- 1 yr in, retired at 60. I had every one of the feelings and psychosis listed on this page
1 yr in, retired at 60. I had every one of the feelings and psychosis listed on this page
There are two sides to the retirement coin, those represented by the do-it-now, FIRE, love doing nothing retirement pages/blogs and what I call the wandering pages/blogs.
I have been almost chastised on the pages of the do-it-nowers for searching for more personal fulfillment and purpose from retirement than just working on hobbies, having unlimited "me" time, and enjoying being away from the working grind.
On the other hand, I have found myself in agreement and alignment with the worries, issues, and complaints of the retirement wandering pages.

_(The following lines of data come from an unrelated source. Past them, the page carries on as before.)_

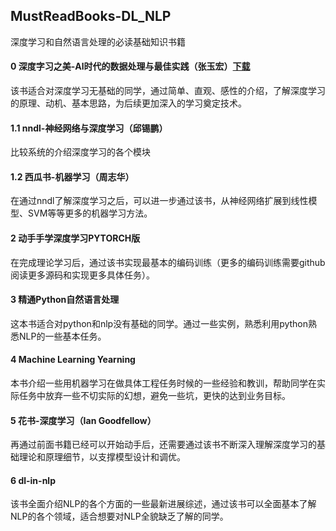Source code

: ## MustReadBooks-DL_NLP
深度学习和自然语言处理的必读基础知识书籍

#### 0 深度字习之美-Al时代的数据处理与最佳实践（张玉宏）[下载](http://)
该书适合对深度学习无基础的同学，通过简单、直观、感性的介绍，了解深度学习的原理、动机、基本思路，为后续更加深入的学习奠定技术。

#### 1.1 nndl-神经网络与深度学习（邱锡鹏）
比较系统的介绍深度学习的各个模块

#### 1.2 西瓜书-机器学习（周志华）
在通过nndl了解深度学习之后，可以进一步通过该书，从神经网络扩展到线性模型、SVM等等更多的机器学习方法。

#### 2 动⼿手学深度学习PYTORCH版
在完成理论学习后，通过该书实现最基本的编码训练（更多的编码训练需要github阅读更多源码和实现更多具体任务）。

#### 3 精通Python自然语言处理
这本书适合对python和nlp没有基础的同学。通过一些实例，熟悉利用python熟悉NLP的一些基本任务。

#### 4 Machine Learning Yearning
本书介绍一些用机器学习在做具体工程任务时候的一些经验和教训，帮助同学在实际任务中放弃一些不切实际的幻想，避免一些坑，更快的达到业务目标。

#### 5 花书-深度学习（Ian Goodfellow）
再通过前面书籍已经可以开始动手后，还需要通过该书不断深入理解深度学习的基础理论和原理细节，以支撑模型设计和调优。

#### 6 dl-in-nlp
该书全面介绍NLP的各个方面的一些最新进展综述，通过该书可以全面基本了解NLP的各个领域，适合想要对NLP全貌缺乏了解的同学。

The following are the roots of the prominent issues that have almost a circuitious way of popping up at intervals throughout year
1: Self worth- we have all been mostly defined by decades of working life. Our lives away from work, families, and sometimes church, surely added to that definition but none actively defined us more than the participant sport of work, getting up every morning and actively participating in something that contributed to our very existence
2: The collegial experience- no matter what you did for a living, the relationships, workplace, and even conversations you had with co-workers and family/friends about your work and co-workers was an inexorable part of the entirety of your adult life.
The very things many of us despised about our work environment also were the fundamental basis for doing something that provides a daily personal diversion.
When you retire, that part of your life ends immediately. Yes, you absolutely have new retirement friends to discuss current events and glory days, and the occasional discussion with ex-colleagues, but a vaccum has developed in a major aspect of your life.
3: Ground hog day- it seems no matter how hard you try, eventually you wake up one morning staring at the same ceiling, preparing for the same breakfast and routine, and wondering how you got here.
You probably did the same thing when the alarm clock rang every working day, but you didn't have time to reflect on it or think much about it, there were expectations that you would get up and get on with it.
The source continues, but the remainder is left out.